NEWS

82 Montreal school board buildings in states of serious decay

01/20/2014 01:33 EST | Updated 03/22/2014 05:59 EDT
CBC/Radio-Canada has obtained the names of 82 schools and other buildings in Montreal’s French-language school board, CSDM, that are considered to be in very advanced states of decay.

Obtained through the Access to Information Act, the buildings are named in a new interactive map that is searchable by borough.

Most of the buildings require extensive renovations but 27 are considered to be in an "excessive" state of decay, which means it would cost as much if not more to renovate them than it would to rebuild them.

Most of the schools in question are found in the older boroughs of Rosemont, Plateau Mont-Royal, Villeray, Ahuntsic, Ville-Marie, Mercier-Hochelaga-Maisonneuve and Côte-des-Neiges. The average age of CSDM buildings is around 70, one of the oldest in the province.

Among the long list of problems that the CSDM has identified are leaking roofs and leaking exterior masonry, plumbing and electrical systems in need of upgrading, outdated or nonexistent ventilation systems, and doors and windows that need replacing.

CSDM has no plans to demolish any buildings, which leaves it facing the massive job of trying to repair existing buildings if it can obtain the financing to do so.

No simple solutions

The situation has the board’s employees and administrators facing the difficult challenge of getting the work done while limiting school closures and the temporary transfer of students to other schools while renovations take place.

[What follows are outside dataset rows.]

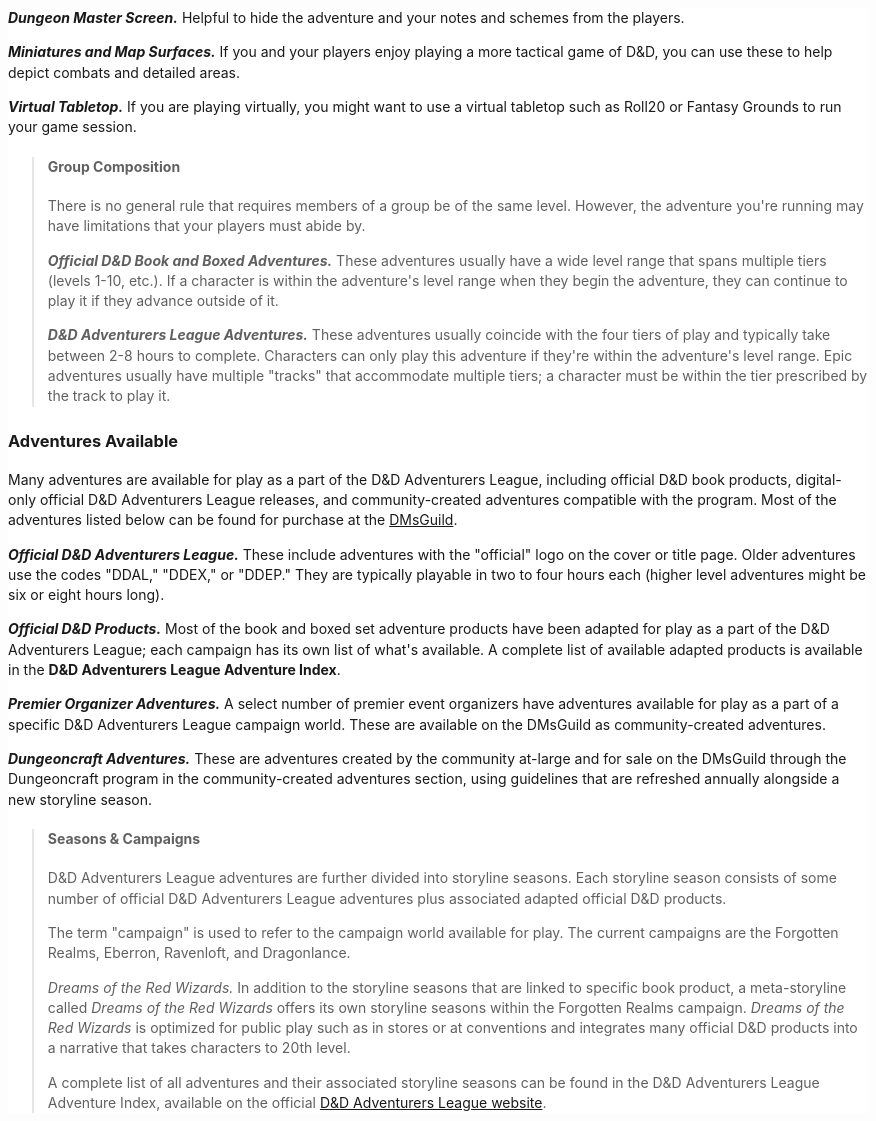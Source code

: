 ***Dungeon Master Screen.*** Helpful to hide the adventure and your notes and schemes from the players.

***Miniatures and Map Surfaces.*** If you and your players enjoy playing a more tactical game of D&D, you can use these to help depict combats and detailed areas.

***Virtual Tabletop.*** If you are playing virtually, you might want to use a virtual tabletop such as Roll20 or Fantasy Grounds to run your game session.

> #### Group Composition
>
> There is no general rule that requires members of a group be of the same level. However, the adventure you're running may have limitations that your players must abide by.
>
> ***Official D&D Book and Boxed Adventures.*** These adventures usually have a wide level range that spans multiple tiers (levels 1-10, etc.). If a character is within the adventure's level range when they begin the adventure, they can continue to play it if they advance outside of it.
>
> ***D&D Adventurers League Adventures.*** These adventures usually coincide with the four tiers of play and typically take between 2-8 hours to complete. Characters can only play this adventure if they're within the adventure's level range. Epic adventures usually have multiple "tracks" that accommodate multiple tiers; a character must be within the tier prescribed by the track to play it.

### Adventures Available

Many adventures are available for play as a part of the D&D Adventurers League, including official D&D book products, digital-only official D&D Adventurers League releases, and community-created adventures compatible with the program. Most of the adventures listed below can be found for purchase at the [DMsGuild](https://www.dmsguild.com/browse.php?filters=45470_0_0_0_0_0_0_0&src=fid45470).

***Official D&D Adventurers League.*** These include adventures with the "official" logo on the cover or title page. Older adventures use the codes "DDAL," "DDEX," or "DDEP." They are typically playable in two to four hours each (higher level adventures might be six or eight hours long).

***Official D&D Products.*** Most of the book and boxed set adventure products have been adapted for play as a part of the D&D Adventurers League; each campaign has its own list of what's available. A complete list of available adapted products is available in the **D&D Adventurers League Adventure Index**.

***Premier Organizer Adventures.*** A select number of premier event organizers have adventures available for play as a part of a specific D&D Adventurers League campaign world. These are available on the DMsGuild as community-created adventures.

***Dungeoncraft Adventures.*** These are adventures created by the community at-large and for sale on the DMsGuild through the Dungeoncraft program in the community-created adventures section, using guidelines that are refreshed annually alongside a new storyline season.

> #### Seasons & Campaigns
>
> D&D Adventurers League adventures are further divided into storyline seasons. Each storyline season consists of some number of official D&D Adventurers League adventures plus associated adapted official D&D products.
>
> The term "campaign" is used to refer to the campaign world available for play. The current campaigns are the Forgotten Realms, Eberron, Ravenloft, and Dragonlance.
>
> *Dreams of the Red Wizards.* In addition to the storyline seasons that are linked to specific book product, a meta-storyline called *Dreams of the Red Wizards* offers its own storyline seasons within the Forgotten Realms campaign. *Dreams of the Red Wizards* is optimized for public play such as in stores or at conventions and integrates many official D&D products into a narrative that takes characters to 20th level.
>
> A complete list of all adventures and their associated storyline seasons can be found in the D&D Adventurers League Adventure Index, available on the official [D&D Adventurers League website](https://dnd.wizards.com/ddal_general).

“We have $50-million a year for maintenance and this year we’ve received an additional $43-million for air quality improvements,” says Catherine Harel-Bourdon, president of the CSDM.

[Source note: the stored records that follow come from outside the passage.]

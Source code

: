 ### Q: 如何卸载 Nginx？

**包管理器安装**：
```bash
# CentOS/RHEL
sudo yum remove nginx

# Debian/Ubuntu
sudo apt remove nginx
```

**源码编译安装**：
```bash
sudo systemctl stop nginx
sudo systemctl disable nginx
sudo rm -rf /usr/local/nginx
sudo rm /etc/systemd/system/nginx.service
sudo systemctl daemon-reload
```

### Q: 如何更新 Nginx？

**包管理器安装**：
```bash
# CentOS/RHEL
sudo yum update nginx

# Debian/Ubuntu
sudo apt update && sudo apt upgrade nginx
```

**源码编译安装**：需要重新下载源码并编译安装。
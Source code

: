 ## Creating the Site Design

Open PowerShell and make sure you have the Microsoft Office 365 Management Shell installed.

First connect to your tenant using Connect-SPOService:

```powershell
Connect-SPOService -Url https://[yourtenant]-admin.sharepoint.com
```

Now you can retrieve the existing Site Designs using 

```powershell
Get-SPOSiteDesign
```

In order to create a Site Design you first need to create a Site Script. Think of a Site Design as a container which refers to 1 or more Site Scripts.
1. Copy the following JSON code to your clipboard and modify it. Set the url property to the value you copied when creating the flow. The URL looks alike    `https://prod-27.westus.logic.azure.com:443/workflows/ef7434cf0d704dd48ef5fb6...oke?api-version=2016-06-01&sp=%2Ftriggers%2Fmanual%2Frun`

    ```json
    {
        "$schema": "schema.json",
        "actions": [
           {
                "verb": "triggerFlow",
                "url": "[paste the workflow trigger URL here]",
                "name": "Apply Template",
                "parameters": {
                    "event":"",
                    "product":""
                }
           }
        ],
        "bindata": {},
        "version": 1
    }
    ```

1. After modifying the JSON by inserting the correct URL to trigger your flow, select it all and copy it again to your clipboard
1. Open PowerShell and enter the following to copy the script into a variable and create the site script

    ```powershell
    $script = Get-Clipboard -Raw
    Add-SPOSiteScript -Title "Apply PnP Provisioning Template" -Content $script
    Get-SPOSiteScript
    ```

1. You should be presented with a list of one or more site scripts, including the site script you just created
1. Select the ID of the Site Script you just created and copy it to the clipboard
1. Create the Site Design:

That funding will benefit 16 schools.

The CSDM temporarily closed four schools recently for much-need decontamination and renovation work — Saint-Nom-de-Jésus, Saint-Gérard, Hochelaga and Baril.

Problems at Baril are so advanced, however, that the school might have to be demolished and a new school built.

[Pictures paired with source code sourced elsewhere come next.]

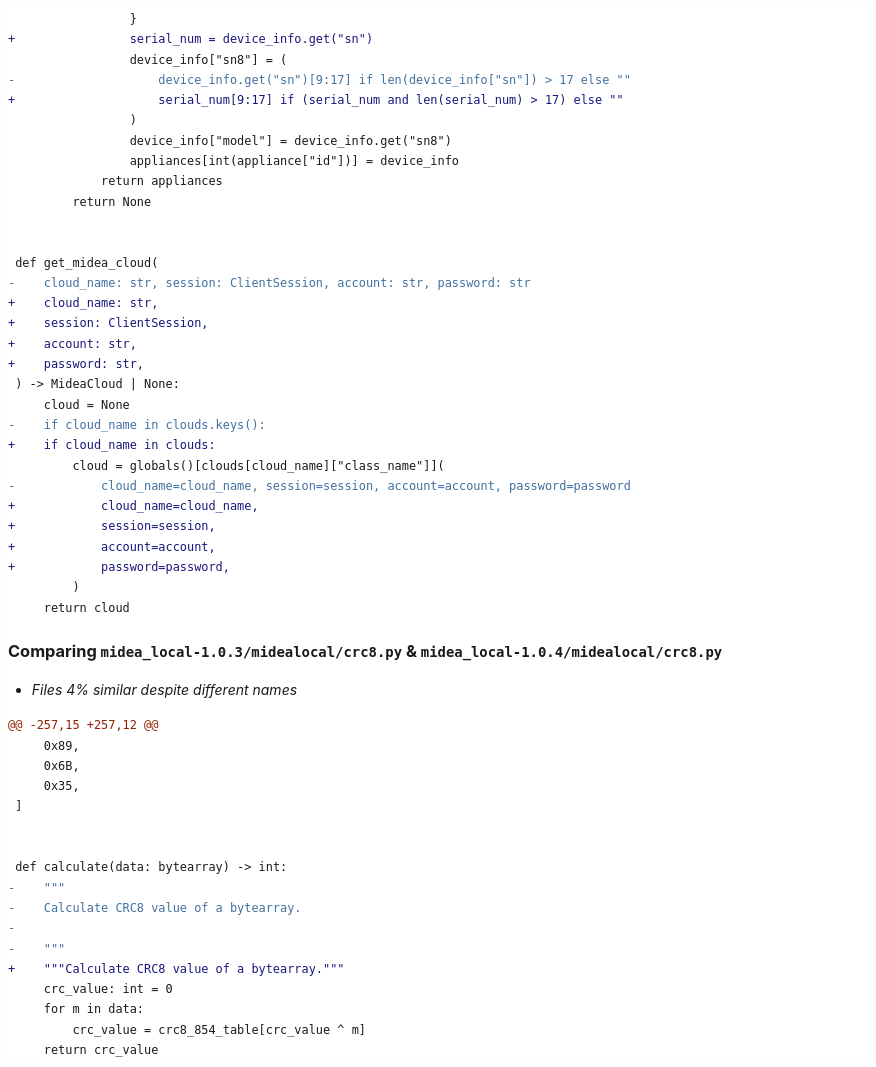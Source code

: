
 ```diff
                 }
+                serial_num = device_info.get("sn")
                 device_info["sn8"] = (
-                    device_info.get("sn")[9:17] if len(device_info["sn"]) > 17 else ""
+                    serial_num[9:17] if (serial_num and len(serial_num) > 17) else ""
                 )
                 device_info["model"] = device_info.get("sn8")
                 appliances[int(appliance["id"])] = device_info
             return appliances
         return None
 
 
 def get_midea_cloud(
-    cloud_name: str, session: ClientSession, account: str, password: str
+    cloud_name: str,
+    session: ClientSession,
+    account: str,
+    password: str,
 ) -> MideaCloud | None:
     cloud = None
-    if cloud_name in clouds.keys():
+    if cloud_name in clouds:
         cloud = globals()[clouds[cloud_name]["class_name"]](
-            cloud_name=cloud_name, session=session, account=account, password=password
+            cloud_name=cloud_name,
+            session=session,
+            account=account,
+            password=password,
         )
     return cloud
```

### Comparing `midea_local-1.0.3/midealocal/crc8.py` & `midea_local-1.0.4/midealocal/crc8.py`

 * *Files 4% similar despite different names*

```diff
@@ -257,15 +257,12 @@
     0x89,
     0x6B,
     0x35,
 ]
 
 
 def calculate(data: bytearray) -> int:
-    """
-    Calculate CRC8 value of a bytearray.
-
-    """
+    """Calculate CRC8 value of a bytearray."""
     crc_value: int = 0
     for m in data:
         crc_value = crc8_854_table[crc_value ^ m]
     return crc_value
```
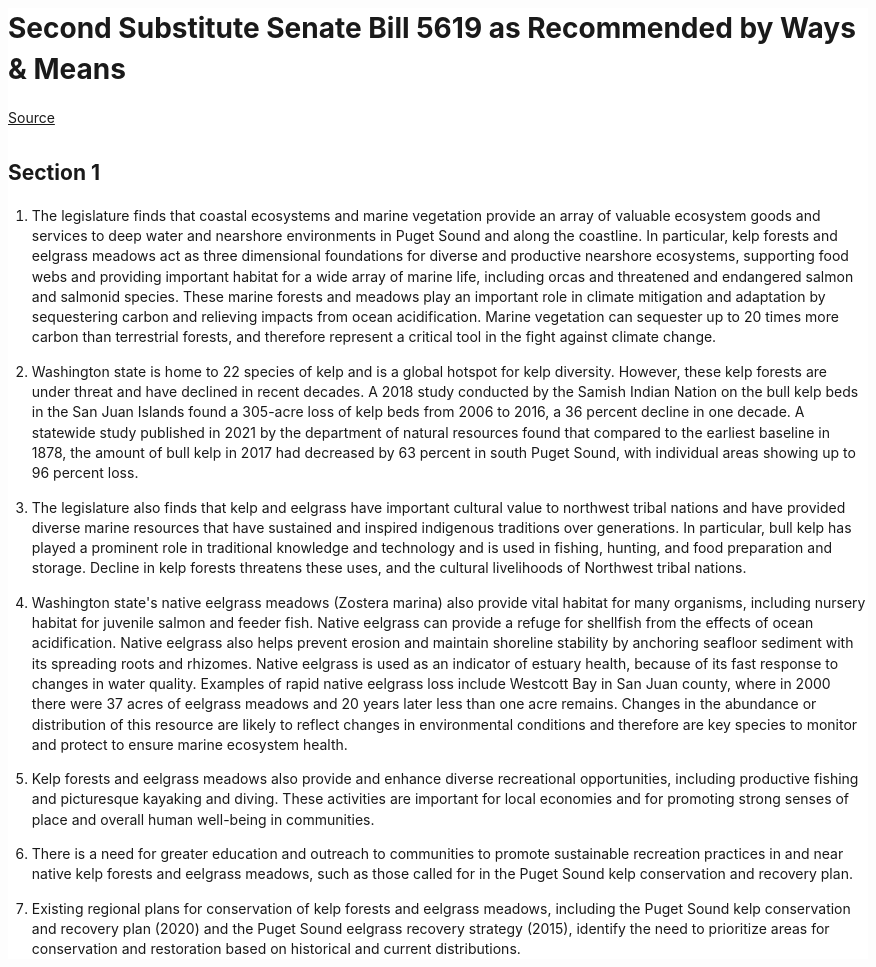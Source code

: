 # Second Substitute Senate Bill 5619 as Recommended by Ways & Means

[Source](http://lawfilesext.leg.wa.gov/biennium/2021-22/Pdf/Bills/Senate%20Bills/5619-S2.pdf)
## Section 1
1. The legislature finds that coastal ecosystems and marine vegetation provide an array of valuable ecosystem goods and services to deep water and nearshore environments in Puget Sound and along the coastline. In particular, kelp forests and eelgrass meadows act as three dimensional foundations for diverse and productive nearshore ecosystems, supporting food webs and providing important habitat for a wide array of marine life, including orcas and threatened and endangered salmon and salmonid species. These marine forests and meadows play an important role in climate mitigation and adaptation by sequestering carbon and relieving impacts from ocean acidification. Marine vegetation can sequester up to 20 times more carbon than terrestrial forests, and therefore represent a critical tool in the fight against climate change.

2. Washington state is home to 22 species of kelp and is a global hotspot for kelp diversity. However, these kelp forests are under threat and have declined in recent decades. A 2018 study conducted by the Samish Indian Nation on the bull kelp beds in the San Juan Islands found a 305-acre loss of kelp beds from 2006 to 2016, a 36 percent decline in one decade. A statewide study published in 2021 by the department of natural resources found that compared to the earliest baseline in 1878, the amount of bull kelp in 2017 had decreased by 63 percent in south Puget Sound, with individual areas showing up to 96 percent loss.

3. The legislature also finds that kelp and eelgrass have important cultural value to northwest tribal nations and have provided diverse marine resources that have sustained and inspired indigenous traditions over generations. In particular, bull kelp has played a prominent role in traditional knowledge and technology and is used in fishing, hunting, and food preparation and storage. Decline in kelp forests threatens these uses, and the cultural livelihoods of Northwest tribal nations.

4. Washington state's native eelgrass meadows (Zostera marina) also provide vital habitat for many organisms, including nursery habitat for juvenile salmon and feeder fish. Native eelgrass can provide a refuge for shellfish from the effects of ocean acidification. Native eelgrass also helps prevent erosion and maintain shoreline stability by anchoring seafloor sediment with its spreading roots and rhizomes. Native eelgrass is used as an indicator of estuary health, because of its fast response to changes in water quality. Examples of rapid native eelgrass loss include Westcott Bay in San Juan county, where in 2000 there were 37 acres of eelgrass meadows and 20 years later less than one acre remains. Changes in the abundance or distribution of this resource are likely to reflect changes in environmental conditions and therefore are key species to monitor and protect to ensure marine ecosystem health.

5. Kelp forests and eelgrass meadows also provide and enhance diverse recreational opportunities, including productive fishing and picturesque kayaking and diving. These activities are important for local economies and for promoting strong senses of place and overall human well-being in communities.

6. There is a need for greater education and outreach to communities to promote sustainable recreation practices in and near native kelp forests and eelgrass meadows, such as those called for in the Puget Sound kelp conservation and recovery plan.

7. Existing regional plans for conservation of kelp forests and eelgrass meadows, including the Puget Sound kelp conservation and recovery plan (2020) and the Puget Sound eelgrass recovery strategy (2015), identify the need to prioritize areas for conservation and restoration based on historical and current distributions.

The board’s priority, however, is to renovate and restore its historic buildings.

"We're not the wreckers. We have an important heritage to preserve, " says Ms. Harel-Bourdon.

Faced with a maintenance deficit of $ 1.7 billion, Harel-Bourdon said CSDM is working to convince the provincial government to double its annual maintenance budget to $100-million.

CSDM owns or uses 226 schools.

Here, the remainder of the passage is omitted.